Urban economist Jason Barr of Rutgers University believes this shared skyline dominance is no coincidence. On the contrary, he recently analyzed the history of tall buildings in the two cities and concluded that they've been locked in a skyscraper contest since roughly 1885 (right around the time Chicago began rebuilding in the aftermath of the Great Fire of 1871). Barr reports these findings in this month's issue of the Journal of Regional Science.
"The data just supports this idea that New York, for example, will positively add to its skyline when Chicago does," he says.
The idea of a New York-Chicago skyscraper contest has been tossed about in newspapers since the early 20th century. ("The newest thing in the racing field is the skyscraper," wrote the Chicago Daily Tribune in 1901. "It involves Chicago and New York, and as usual Chicago is in the lead.") In theory the contest could be driven by regional economics, with cities competing for employment and industry, or by more personal motives, with major developers each wanting to plant the tallest flag.
But editorial banter and hypothetical reasoning aside, no one had ever studied the question in depth. Barr — whose other recent work has dispelled the so-called "skyscraper index" theory, which says height can predict economic downturns — wanted to see what the data had to say. He focused on two annual indicators of skyline success between 1885 and 2007: the total number of buildings completed each year, as well as the tallest one.
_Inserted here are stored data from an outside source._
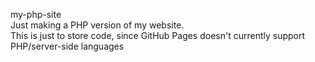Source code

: my-php-site<br>
Just making a PHP version of my website. <br>
This is just to store code, since GitHub Pages doesn't currently support PHP/server-side languages
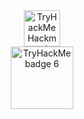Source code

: <!-- TryHackMe Profile and Badges -->
<div align="center">
  <a target="_blank" href="https://tryhackme.com/p/Hackmod"><img height="58" title="TryHackMe Profile" alt="TryHackMe Hackmod Profile" src="https://tryhackme-badges.s3.amazonaws.com/Hackmod.png"></a>
</div>
<div align="center">
  <a target="_blank" href="https://tryhackme.com/z0d1ac/badges/7-day-streak"         ><img title="7 Day Streak"   alt="TryHackMe badge 6" src="https://tryhackme.com/img/badges/streak7.svg"                 width="100"></a>
</div>
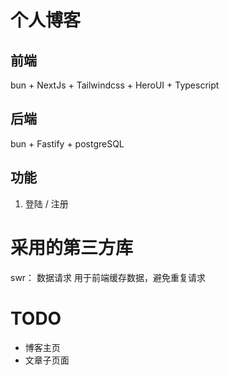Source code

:# 个人博客 

## 前端

bun + NextJs + Tailwindcss + HeroUI + Typescript


## 后端

bun + Fastify  + postgreSQL


## 功能

1. 登陆 / 注册


# 采用的第三方库

swr： 数据请求
用于前端缓存数据，避免重复请求


# TODO


* 博客主页
* 文章子页面


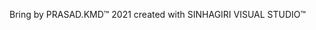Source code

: <!-- Bring by PRASAD.KMD™ 2021
created with SINHAGIRI VISUAL STUDIO™ -->
Bring by PRASAD.KMD™ 2021
created with SINHAGIRI VISUAL STUDIO™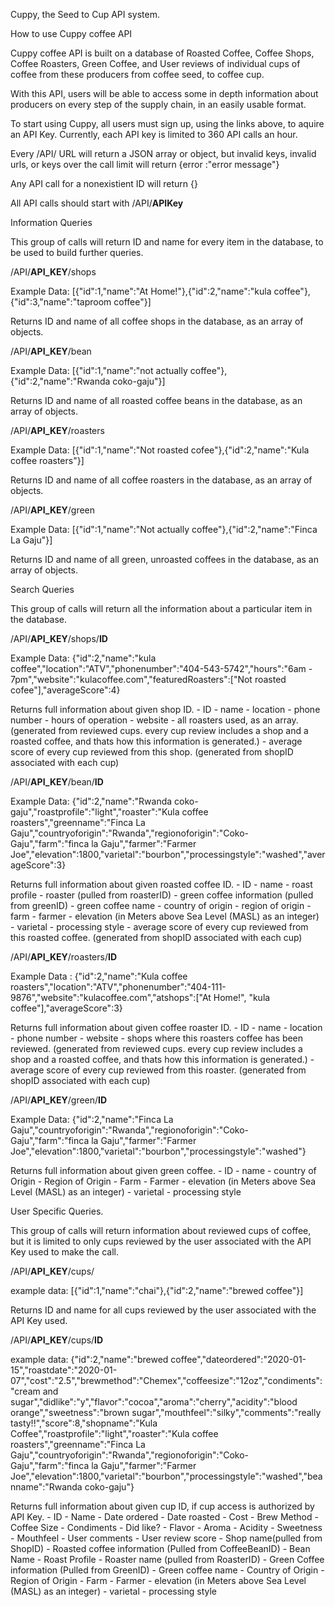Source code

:  Cuppy, the Seed to Cup API system.

How to use Cuppy coffee API

Cuppy coffee API is built on a database of Roasted Coffee, Coffee Shops, Coffee Roasters, Green Coffee, and User reviews of individual cups of coffee from these producers from coffee seed, to coffee cup.

With this API, users will be able to access some in depth information about producers on every step of the supply chain, in an easily usable format.

To start using Cuppy, all users must sign up, using the links above, to aquire an API Key. Currently, each API key is limited to 360 API calls an hour.

Every /API/ URL will return a JSON array or object, but invalid keys, invalid urls, or keys over the call limit will return {error :"error message"}

Any API call for a nonexistient ID will return {}

All API calls should start with /API/<b>APIKey</b>

Information Queries

This group of calls will return ID and name for every item in the database, to be used to build further queries.

/API/<b>API_KEY</b>/shops

Example Data:
[{"id":1,"name":"At Home!"},{"id":2,"name":"kula coffee"},{"id":3,"name":"taproom coffee"}]

Returns ID and name of all coffee shops in the database, as an array of objects.

/API/<b>API_KEY</b>/bean

Example Data:
[{"id":1,"name":"not actually coffee"},{"id":2,"name":"Rwanda coko-gaju"}]

Returns ID and name of all roasted coffee beans in the database, as an array of objects.

/API/<b>API_KEY</b>/roasters

Example Data:
[{"id":1,"name":"Not roasted cofee"},{"id":2,"name":"Kula coffee roasters"}]

Returns ID and name of all coffee roasters in the database, as an array of objects.

/API/<b>API_KEY</b>/green

Example Data:
[{"id":1,"name":"Not actually coffee"},{"id":2,"name":"Finca La Gaju"}]

Returns ID and name of all green, unroasted coffees in the database, as an array of objects.

Search Queries

This group of calls will return all the information about a particular item in the database.

/API/<b>API_KEY</b>/shops/<b>ID</b>

Example Data:
{"id":2,"name":"kula coffee","location":"ATV","phonenumber":"404-543-5742","hours":"6am - 7pm","website":"kulacoffee.com","featuredRoasters":["Not roasted cofee"],"averageScore":4}

Returns full information about given shop ID.
    - ID
    - name
    - location
    - phone number
    - hours of operation
    - website
    - all roasters used, as an array. (generated from reviewed cups. every cup review includes a shop and a roasted coffee, and thats how this information is generated.)
    - average score of every cup reviewed from this shop. (generated from shopID associated with each cup)

/API/<b>API_KEY</b>/bean/<b>ID</b>

Example Data:
{"id":2,"name":"Rwanda coko-gaju","roastprofile":"light","roaster":"Kula coffee roasters","greenname":"Finca La Gaju","countryoforigin":"Rwanda","regionoforigin":"Coko-Gaju","farm":"finca la Gaju","farmer":"Farmer Joe","elevation":1800,"varietal":"bourbon","processingstyle":"washed","averageScore":3}

Returns full information about given roasted coffee ID.
    - ID
    - name
    - roast profile
    - roaster (pulled from roasterID)
    - green coffee information (pulled from greenID)
        - green coffee name
        - country of origin
        - region of origin
        - farm
        - farmer
        - elevation (in Meters above Sea Level (MASL) as an integer)
        - varietal
        - processing style
    - average score of every cup reviewed from this roasted coffee. (generated from shopID associated with each cup)

/API/<b>API_KEY</b>/roasters/<b>ID</b>

Example Data :
{"id":2,"name":"Kula coffee roasters","location":"ATV","phonenumber":"404-111-9876","website":"kulacoffee.com","atshops":["At Home!", "kula coffee"],"averageScore":3}

Returns full information about given coffee roaster ID.
    - ID
    - name
    - location
    - phone number
    - website
    - shops where this roasters coffee has been reviewed. (generated from reviewed cups. every cup review includes a shop and a roasted coffee, and thats how this information is generated.)
    - average score of every cup reviewed from this roaster. (generated from shopID associated with each cup)

/API/<b>API_KEY</b>/green/<b>ID</b>

Example Data:
{"id":2,"name":"Finca La Gaju","countryoforigin":"Rwanda","regionoforigin":"Coko-Gaju","farm":"finca la Gaju","farmer":"Farmer Joe","elevation":1800,"varietal":"bourbon","processingstyle":"washed"}

Returns full information about given green coffee.
    - ID
    - name
    - country of Origin
    - Region of Origin
    - Farm
    - Farmer
    - elevation (in Meters above Sea Level (MASL) as an integer)
    - varietal
    - processing style

User Specific Queries.

This group of calls will return information about reviewed cups of coffee, but it is limited to only cups reviewed by the user associated with the API Key used to make the call.

/API/<b>API_KEY</b>/cups/
 
example data:
[{"id":1,"name":"chai"},{"id":2,"name":"brewed coffee"}]

Returns ID and name for all cups reviewed by the user associated with the API Key used.

/API/<b>API_KEY</b>/cups/<b>ID</b>

example data:
{"id":2,"name":"brewed coffee","dateordered":"2020-01-15","roastdate":"2020-01-07","cost":"2.5","brewmethod":"Chemex","coffeesize":"12oz","condiments":"cream and sugar","didlike":"y","flavor":"cocoa","aroma":"cherry","acidity":"blood orange","sweetness":"brown sugar","mouthfeel":"silky","comments":"really tasty!!","score":8,"shopname":"Kula Coffee","roastprofile":"light","roaster":"Kula coffee roasters","greenname":"Finca La Gaju","countryoforigin":"Rwanda","regionoforigin":"Coko-Gaju","farm":"finca la Gaju","farmer":"Farmer Joe","elevation":1800,"varietal":"bourbon","processingstyle":"washed","beanname":"Rwanda coko-gaju"}

Returns full information about given cup ID, if cup access is authorized by API Key.
    - ID
    - Name
    - Date ordered
    - Date roasted
    - Cost
    - Brew Method
    - Coffee Size
    - Condiments
    - Did like?
    - Flavor
    - Aroma
    - Acidity
    - Sweetness
    - Mouthfeel
    - User comments
    - User review score
    - Shop name(pulled from ShopID)
    - Roasted coffee information (Pulled from CoffeeBeanID)
        - Bean Name
        - Roast Profile
        - Roaster name (pulled from RoasterID)
        - Green Coffee information (Pulled from GreenID)
            - Green coffee name
            - Country of Origin
            - Region of Origin
            - Farm
            - Farmer
            - elevation (in Meters above Sea Level (MASL) as an integer)
            - varietal
            - processing style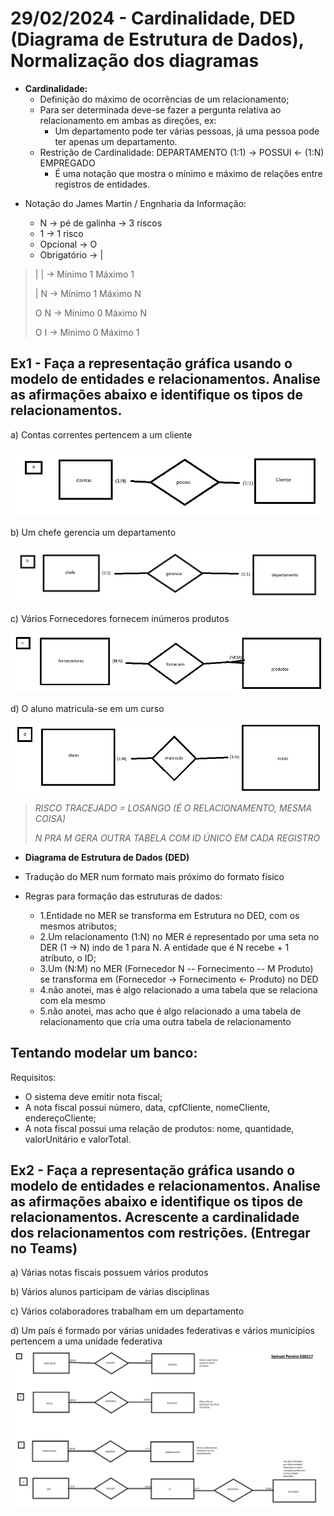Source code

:# 29/02/2024 - Cardinalidade, DED (Diagrama de Estrutura de Dados), Normalização dos diagramas

- **Cardinalidade:**
  - Definição do máximo de ocorrências de um relacionamento;
  - Para ser determinada deve-se fazer a pergunta relativa ao relacionamento em ambas as direções, ex:
    - Um departamento pode ter várias pessoas, já uma pessoa pode ter apenas um departamento.
  - Restrição de Cardinalidade: DEPARTAMENTO (1:1) -> POSSUI <- (1:N) EMPREGADO
    - É uma notação que mostra o mínimo e máximo de relações entre registros de entidades.

* Notação do James Martin / Engnharia da Informação:

  - N -> pé de galinha -> 3 riscos
  - 1 -> 1 risco
  - Opcional -> O
  - Obrigatório -> |

> | | -> Mínimo 1 Máximo 1
>
> | N -> Mínimo 1 Máximo N
>
> O N -> Mínimo 0 Máximo N
>
> O I -> Mínimo 0 Máximo 1

## Ex1 - Faça a representação gráfica usando o modelo de entidades e relacionamentos. Analise as afirmações abaixo e identifique os tipos de relacionamentos.

a) Contas correntes pertencem a um cliente

![1709248004277](image/aula3/1709248004277.png)

b) Um chefe gerencia um departamento

![1709248185814](image/aula3/1709248185814.png)

c) Vários Fornecedores fornecem inúmeros produtos

![1709250725611](image/aula3/1709250725611.png)

d) O aluno matricula-se em um curso

![1709248471218](image/aula3/1709248471218.png)

> _RISCO TRACEJADO = LOSANGO (É O RELACIONAMENTO, MESMA COISA)_
>
> _N PRA M GERA OUTRA TABELA COM ID ÚNICO EM CADA REGISTRO_

- **Diagrama de Estrutura de Dados (DED)**
- Tradução do MER num formato mais próximo do formato físico
- Regras para formação das estruturas de dados:

  - 1.Entidade no MER se transforma em Estrutura no DED, com os mesmos atributos;
  - 2.Um relacionamento (1:N) no MER é representado por uma seta no DER (1 -> N) indo de 1 para N. A entidade que é N recebe + 1 atributo, o ID;
  - 3.Um (N:M) no MER (Fornecedor N -- Fornecimento -- M Produto) se transforma em (Fornecedor -> Fornecimento <- Produto) no DED
  - 4.não anotei, mas é algo relacionado a uma tabela que se relaciona com ela mesmo
  - 5.não anotei, mas acho que é algo relacionado a uma tabela de relacionamento que cria uma outra tabela de relacionamento

## Tentando modelar um banco:

Requisitos:

- O sistema deve emitir nota fiscal;
- A nota fiscal possui número, data, cpfCliente, nomeCliente, endereçoCliente;
- A nota fiscal possui uma relação de produtos: nome, quantidade, valorUnitário e valorTotal.

## Ex2 - Faça a representação gráfica usando o modelo de entidades e relacionamentos. Analise as afirmações abaixo e identifique os tipos de relacionamentos. Acrescente a cardinalidade dos relacionamentos com restrições. (Entregar no Teams)

a) Várias notas fiscais possuem vários produtos

b) Vários alunos participam de várias disciplinas

c) Vários colaboradores trabalham em um departamento

d) Um país é formado por várias unidades federativas e vários municípios pertencem a uma unidade federativa
![1709765816173](image/aula3/1709765816173.png)
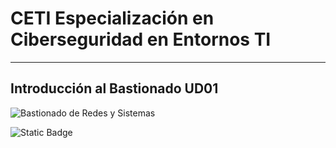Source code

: # CETI Especialización en Ciberseguridad en Entornos TI
---
## Introducción al Bastionado UD01

![Bastionado de Redes y Sistemas](./Portada-BRS01.png "Introducción al Bastionado") 

<!-- <h3><span style="color: green; background: #62f395;">✅Calificación: 10</span></h3> -->
<!-- <p>✅<img src="../../img/C10.png" height="18" /></p> -->
![Static Badge](https://img.shields.io/badge/%E2%9C%85%20Calificaci%C3%B3n%3A-10-%2362f395?style=for-the-badge&labelColor=%2362f395&color=%2362f395)
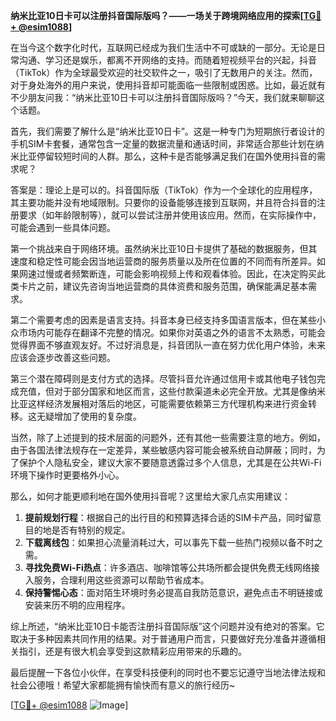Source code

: **纳米比亚10日卡可以注册抖音国际版吗？——一场关于跨境网络应用的探索[[TG💪+ @esim1088](https://t.me/s/esim1088)]**

在当今这个数字化时代，互联网已经成为我们生活中不可或缺的一部分。无论是日常沟通、学习还是娱乐，都离不开网络的支持。而随着短视频平台的兴起，抖音（TikTok）作为全球最受欢迎的社交软件之一，吸引了无数用户的关注。然而，对于身处海外的用户来说，使用抖音却可能面临一些限制或困惑。比如，最近就有不少朋友问我：“纳米比亚10日卡可以注册抖音国际版吗？”今天，我们就来聊聊这个话题。

首先，我们需要了解什么是“纳米比亚10日卡”。这是一种专门为短期旅行者设计的手机SIM卡套餐，通常包含一定量的数据流量和通话时间，非常适合那些计划在纳米比亚停留较短时间的人群。那么，这种卡是否能够满足我们在国外使用抖音的需求呢？

答案是：理论上是可以的。抖音国际版（TikTok）作为一个全球化的应用程序，其主要功能并没有地域限制。只要你的设备能够连接到互联网，并且符合抖音的注册要求（如年龄限制等），就可以尝试注册并使用该应用。然而，在实际操作中，可能会遇到一些具体问题。

第一个挑战来自于网络环境。虽然纳米比亚10日卡提供了基础的数据服务，但其速度和稳定性可能会因当地运营商的服务质量以及所在位置的不同而有所差异。如果网速过慢或者频繁断连，可能会影响视频上传和观看体验。因此，在决定购买此类卡片之前，建议先咨询当地运营商的具体资费和服务范围，确保能满足基本需求。

第二个需要考虑的因素是语言支持。抖音本身已经支持多国语言版本，但在某些小众市场内可能存在翻译不完整的情况。如果你对英语之外的语言不太熟悉，可能会觉得界面不够直观友好。不过好消息是，抖音团队一直在努力优化用户体验，未来应该会逐步改善这些问题。

第三个潜在障碍则是支付方式的选择。尽管抖音允许通过信用卡或其他电子钱包完成充值，但对于部分国家和地区而言，这些付款渠道未必完全开放。尤其是像纳米比亚这样经济发展相对落后的地区，可能需要依赖第三方代理机构来进行资金转移。这无疑增加了使用的复杂度。

当然，除了上述提到的技术层面的问题外，还有其他一些需要注意的地方。例如，由于各国法律法规存在一定差异，某些敏感内容可能会被系统自动屏蔽；同时，为了保护个人隐私安全，建议大家不要随意透露过多个人信息，尤其是在公共Wi-Fi环境下操作时更要格外小心。

那么，如何才能更顺利地在国外使用抖音呢？这里给大家几点实用建议：

1. **提前规划行程**：根据自己的出行目的和预算选择合适的SIM卡产品，同时留意目的地是否有特别的规定。
2. **下载离线包**：如果担心流量消耗过大，可以事先下载一些热门视频以备不时之需。
3. **寻找免费Wi-Fi热点**：许多酒店、咖啡馆等公共场所都会提供免费无线网络接入服务，合理利用这些资源可以帮助节省成本。
4. **保持警惕心态**：面对陌生环境时务必提高自我防范意识，避免点击不明链接或安装来历不明的应用程序。

综上所述，“纳米比亚10日卡能否注册抖音国际版”这个问题并没有绝对的答案。它取决于多种因素共同作用的结果。对于普通用户而言，只要做好充分准备并遵循相关指引，还是有很大机会享受到这款精彩应用带来的乐趣的。

最后提醒一下各位小伙伴，在享受科技便利的同时也不要忘记遵守当地法律法规和社会公德哦！希望大家都能拥有愉快而有意义的旅行经历~

[[TG💪+ @esim1088](https://t.me/s/esim1088) ![Image](https://i.postimg.cc/4NQfJmqS/Snipaste-2025-05-13-00-14-12.png)]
On both counts, Barr found evidence that New York and Chicago responded to extensions of the other's skyline. His measurement of each year's tallest skyscraper was particularly telling: for every 10 meters Chicago increased its buildings, New York boosted its tallest one 1.2 meters; and for every 10 meters New York did the same, Chicago boosted its tallest one 2.6 meters. Barr calls this type of competition one of "strategic complements."
"A 'strategic complement' says it's in my best interest to positively respond — to add more when I see what you did," he says. "If I'm in New York and you're in Chicago, and I watch you build a really great brand new building, I find that it's in my best interest to outdo that building."
Naturally other forces play a role on building height; zoning regulations, in particular, might govern the rules of any intercity skyline competition. Barr looked to the data for any lagged effects of new height laws, the idea being that any restriction in one city might produce taller buildings in the other city a few years later. Sure enough, he found that developers in each city took advantage of changes in zoning laws to jump out in front of the competition.
To Barr, the findings demonstrate two distinct but simultaneous contests at play: one largely psychological, the other largely tied to economics. The former, related to the idea of "strategic complements," says that developers in one city want to build something bigger than what exists in the other city as a way of standing out. The latter, related to the zoning response (or, as Barr calls it, "strategic substitutes"), says that any limits to the height of office or residential buildings in one city could cause businesses and people to flock to the other.
It's a cultural back-and-forth that Barr doesn't expect to end anytime soon.
"Well, there will never be a winner," he says. "This idea of cities competing with each other is part of the nature of the beast. It's always going to go on."